Maximiano Accioly Campos (19 November 1941 – 7 August 1998) was a Brazilian poet, writer, and journalist who was a member of the Generation 65 Movement. He was the father of former governor of Pernambuco and government minister Eduardo Campos.

== Biography ==
Campos was born on 19 November 1941 in Recife. After he graduated with a law degree from the Catholic University of Pernambuco, he was a columnist with Diario de Pernambuco and was a superintendent at the Institute of Documentation at the Fundação Joaquim Nabuco. From January 1987 to December 1988, he was the State Secretary of Tourism, Culture, and Sports of Pernambuco during the governorship of his father-in-law Miguel Arraes.

He was married to Ana Arraes, with whom he had two sons: Eduardo Campos, and lawyer, writer, and member of the Academia Pernambucana de Letras, Antônio Campos.

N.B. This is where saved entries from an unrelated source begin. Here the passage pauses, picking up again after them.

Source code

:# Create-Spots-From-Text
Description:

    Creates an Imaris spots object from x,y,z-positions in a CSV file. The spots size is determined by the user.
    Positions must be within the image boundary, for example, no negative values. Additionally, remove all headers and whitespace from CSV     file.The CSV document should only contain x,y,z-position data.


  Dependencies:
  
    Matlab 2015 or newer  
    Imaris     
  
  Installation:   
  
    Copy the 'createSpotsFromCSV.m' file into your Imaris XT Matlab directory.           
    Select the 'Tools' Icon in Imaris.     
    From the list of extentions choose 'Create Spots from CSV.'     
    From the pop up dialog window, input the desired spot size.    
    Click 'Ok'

Campos was the author of 17 books, some of which were released posthumously. His first work, the romance novel Sem Lei nem Rei, was also his most well known and tells the story of fights between colonels in the sertão and zona da mata of Pernambuco.

== Bibliography ==

- Sem Lei nem Rei, romance (1968),
- As Emboscadas da Sorte, stories (1971)
- As Sentenças do Tempo, stories (1973),
- A Loucura Imaginosa, novel (1973)
- O Major Façanha, novel (1975),
- A Memória Revoltada, novel (1982)
- As Feras Mortas, stories (1995)
- O Viajante e o Horizonte, stories (1997)
- O Lavrador do Tempo, poems (1998)
- Cartas aos Amigos, essays and letters (2001)
- Os Cassacos, novel (2003)
- Na estrada, stories (2004),
- Do Amor e Outras Loucuras, poems (2004),
- A multidão solitária (2006)

== Filmography ==

- Sem Lei Nem Rei - Maximiniano Campos, documentary (2007). Directed by Marcelo Peixoto.

== Awards and tributes ==

- A school in Jaboatão dos Guararapes was named in tribute to Campos.